Records contained in a dataset:
►

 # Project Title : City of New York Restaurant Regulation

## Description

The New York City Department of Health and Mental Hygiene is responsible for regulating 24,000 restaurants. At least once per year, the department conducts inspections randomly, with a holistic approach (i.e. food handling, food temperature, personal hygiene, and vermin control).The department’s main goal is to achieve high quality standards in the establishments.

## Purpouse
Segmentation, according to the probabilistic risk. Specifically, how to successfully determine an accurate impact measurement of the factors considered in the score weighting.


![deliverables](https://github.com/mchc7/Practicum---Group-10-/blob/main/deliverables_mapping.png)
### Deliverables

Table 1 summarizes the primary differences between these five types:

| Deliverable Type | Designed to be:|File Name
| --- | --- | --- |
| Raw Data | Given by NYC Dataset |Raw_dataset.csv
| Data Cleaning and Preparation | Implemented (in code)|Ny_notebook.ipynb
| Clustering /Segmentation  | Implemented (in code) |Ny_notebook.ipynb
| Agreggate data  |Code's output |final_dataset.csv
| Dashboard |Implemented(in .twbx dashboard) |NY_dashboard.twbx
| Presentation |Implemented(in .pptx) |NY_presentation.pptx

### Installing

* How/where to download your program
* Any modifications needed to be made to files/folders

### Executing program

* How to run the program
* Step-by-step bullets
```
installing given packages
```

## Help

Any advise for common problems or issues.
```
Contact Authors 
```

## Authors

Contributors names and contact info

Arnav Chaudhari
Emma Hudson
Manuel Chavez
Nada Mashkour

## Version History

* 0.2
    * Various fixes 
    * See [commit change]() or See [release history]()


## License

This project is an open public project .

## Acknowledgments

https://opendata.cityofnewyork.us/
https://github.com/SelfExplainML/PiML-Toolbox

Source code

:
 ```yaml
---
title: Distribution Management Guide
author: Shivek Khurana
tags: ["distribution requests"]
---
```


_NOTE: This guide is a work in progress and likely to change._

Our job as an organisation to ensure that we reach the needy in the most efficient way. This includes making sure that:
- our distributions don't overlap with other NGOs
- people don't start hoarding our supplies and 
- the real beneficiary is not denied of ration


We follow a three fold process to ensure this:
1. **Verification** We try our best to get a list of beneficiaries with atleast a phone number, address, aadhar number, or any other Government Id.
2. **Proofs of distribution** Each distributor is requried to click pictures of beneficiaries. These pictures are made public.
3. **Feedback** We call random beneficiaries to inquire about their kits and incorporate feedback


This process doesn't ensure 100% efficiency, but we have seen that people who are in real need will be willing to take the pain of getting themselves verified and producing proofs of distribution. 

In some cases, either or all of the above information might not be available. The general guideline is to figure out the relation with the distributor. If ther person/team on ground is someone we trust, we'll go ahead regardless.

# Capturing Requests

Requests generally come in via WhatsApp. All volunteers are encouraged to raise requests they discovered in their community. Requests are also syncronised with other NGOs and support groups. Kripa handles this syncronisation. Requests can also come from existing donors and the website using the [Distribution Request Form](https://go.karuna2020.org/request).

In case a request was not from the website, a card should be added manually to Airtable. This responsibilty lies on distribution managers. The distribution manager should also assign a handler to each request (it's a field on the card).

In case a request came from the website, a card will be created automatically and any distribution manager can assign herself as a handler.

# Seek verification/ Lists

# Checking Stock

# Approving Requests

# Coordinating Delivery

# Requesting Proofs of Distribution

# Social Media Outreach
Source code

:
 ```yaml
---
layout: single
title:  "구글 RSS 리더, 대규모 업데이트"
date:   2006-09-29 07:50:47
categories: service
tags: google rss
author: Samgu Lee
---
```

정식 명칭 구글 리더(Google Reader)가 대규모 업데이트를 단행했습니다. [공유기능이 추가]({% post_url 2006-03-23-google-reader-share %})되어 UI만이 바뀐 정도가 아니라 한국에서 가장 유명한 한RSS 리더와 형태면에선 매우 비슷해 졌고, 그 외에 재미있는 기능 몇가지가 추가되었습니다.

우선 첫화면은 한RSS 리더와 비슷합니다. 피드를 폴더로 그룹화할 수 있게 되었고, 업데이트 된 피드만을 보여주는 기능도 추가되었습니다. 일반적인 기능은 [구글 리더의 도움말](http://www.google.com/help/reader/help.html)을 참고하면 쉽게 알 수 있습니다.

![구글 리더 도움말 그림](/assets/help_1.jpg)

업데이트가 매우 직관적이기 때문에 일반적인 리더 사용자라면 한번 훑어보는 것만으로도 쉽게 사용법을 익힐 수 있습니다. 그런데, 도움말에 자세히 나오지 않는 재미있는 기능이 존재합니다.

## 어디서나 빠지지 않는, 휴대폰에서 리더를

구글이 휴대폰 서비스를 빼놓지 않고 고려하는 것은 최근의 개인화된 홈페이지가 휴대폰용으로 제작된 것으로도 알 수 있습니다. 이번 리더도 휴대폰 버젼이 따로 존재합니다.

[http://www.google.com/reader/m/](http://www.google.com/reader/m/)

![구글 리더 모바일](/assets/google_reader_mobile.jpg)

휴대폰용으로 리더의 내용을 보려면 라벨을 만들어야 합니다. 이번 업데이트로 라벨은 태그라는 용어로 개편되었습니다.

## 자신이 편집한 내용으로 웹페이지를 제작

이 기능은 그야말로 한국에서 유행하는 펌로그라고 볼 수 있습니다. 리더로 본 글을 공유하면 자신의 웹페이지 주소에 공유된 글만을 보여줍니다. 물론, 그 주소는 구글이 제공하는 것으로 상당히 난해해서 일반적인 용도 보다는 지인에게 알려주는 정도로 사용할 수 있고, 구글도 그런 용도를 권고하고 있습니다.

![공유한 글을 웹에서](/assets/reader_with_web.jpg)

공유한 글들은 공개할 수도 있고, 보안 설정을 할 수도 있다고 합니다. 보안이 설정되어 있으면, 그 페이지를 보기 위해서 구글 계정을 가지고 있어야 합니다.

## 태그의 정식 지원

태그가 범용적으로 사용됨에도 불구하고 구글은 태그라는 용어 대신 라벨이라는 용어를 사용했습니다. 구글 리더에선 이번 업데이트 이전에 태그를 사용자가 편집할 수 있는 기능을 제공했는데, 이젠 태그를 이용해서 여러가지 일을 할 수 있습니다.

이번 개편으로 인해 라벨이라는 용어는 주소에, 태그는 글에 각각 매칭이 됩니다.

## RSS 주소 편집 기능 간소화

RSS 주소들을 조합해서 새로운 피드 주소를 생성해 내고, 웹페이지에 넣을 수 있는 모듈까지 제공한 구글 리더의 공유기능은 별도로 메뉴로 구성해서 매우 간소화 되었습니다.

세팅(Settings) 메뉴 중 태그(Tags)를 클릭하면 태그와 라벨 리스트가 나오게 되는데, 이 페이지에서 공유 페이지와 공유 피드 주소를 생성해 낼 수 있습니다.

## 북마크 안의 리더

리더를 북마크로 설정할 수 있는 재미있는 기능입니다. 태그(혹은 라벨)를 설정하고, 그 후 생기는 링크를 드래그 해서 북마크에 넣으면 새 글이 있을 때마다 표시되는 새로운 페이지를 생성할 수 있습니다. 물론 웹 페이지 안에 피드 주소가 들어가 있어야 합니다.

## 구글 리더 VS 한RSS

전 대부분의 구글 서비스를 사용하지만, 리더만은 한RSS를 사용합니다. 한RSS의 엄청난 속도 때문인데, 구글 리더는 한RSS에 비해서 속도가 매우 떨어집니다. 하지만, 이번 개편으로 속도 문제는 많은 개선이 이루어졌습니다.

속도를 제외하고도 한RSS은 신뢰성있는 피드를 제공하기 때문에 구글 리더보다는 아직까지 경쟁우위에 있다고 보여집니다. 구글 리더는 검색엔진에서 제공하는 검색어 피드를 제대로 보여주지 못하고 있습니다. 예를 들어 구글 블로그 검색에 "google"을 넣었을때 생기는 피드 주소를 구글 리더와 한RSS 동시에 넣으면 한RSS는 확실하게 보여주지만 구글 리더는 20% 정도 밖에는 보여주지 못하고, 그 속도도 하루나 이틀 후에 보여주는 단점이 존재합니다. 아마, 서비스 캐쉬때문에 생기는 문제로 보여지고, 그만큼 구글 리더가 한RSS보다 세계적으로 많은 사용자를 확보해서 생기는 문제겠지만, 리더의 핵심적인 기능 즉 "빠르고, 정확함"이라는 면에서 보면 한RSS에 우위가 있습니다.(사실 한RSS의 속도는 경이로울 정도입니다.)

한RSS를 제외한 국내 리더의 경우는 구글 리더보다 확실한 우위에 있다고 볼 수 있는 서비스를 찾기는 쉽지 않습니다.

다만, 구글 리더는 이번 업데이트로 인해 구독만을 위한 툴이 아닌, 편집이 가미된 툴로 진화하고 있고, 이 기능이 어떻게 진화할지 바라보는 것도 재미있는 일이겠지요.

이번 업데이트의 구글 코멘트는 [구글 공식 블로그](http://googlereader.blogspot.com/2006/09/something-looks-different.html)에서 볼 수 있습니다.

◄

Exactly the lines running from the top of the records to the line that contains "## Purpouse", inclusive, must be set down, and nothing more.

 # Project Title : City of New York Restaurant Regulation

## Description

The New York City Department of Health and Mental Hygiene is responsible for regulating 24,000 restaurants. At least once per year, the department conducts inspections randomly, with a holistic approach (i.e. food handling, food temperature, personal hygiene, and vermin control).The department’s main goal is to achieve high quality standards in the establishments.

## Purpouse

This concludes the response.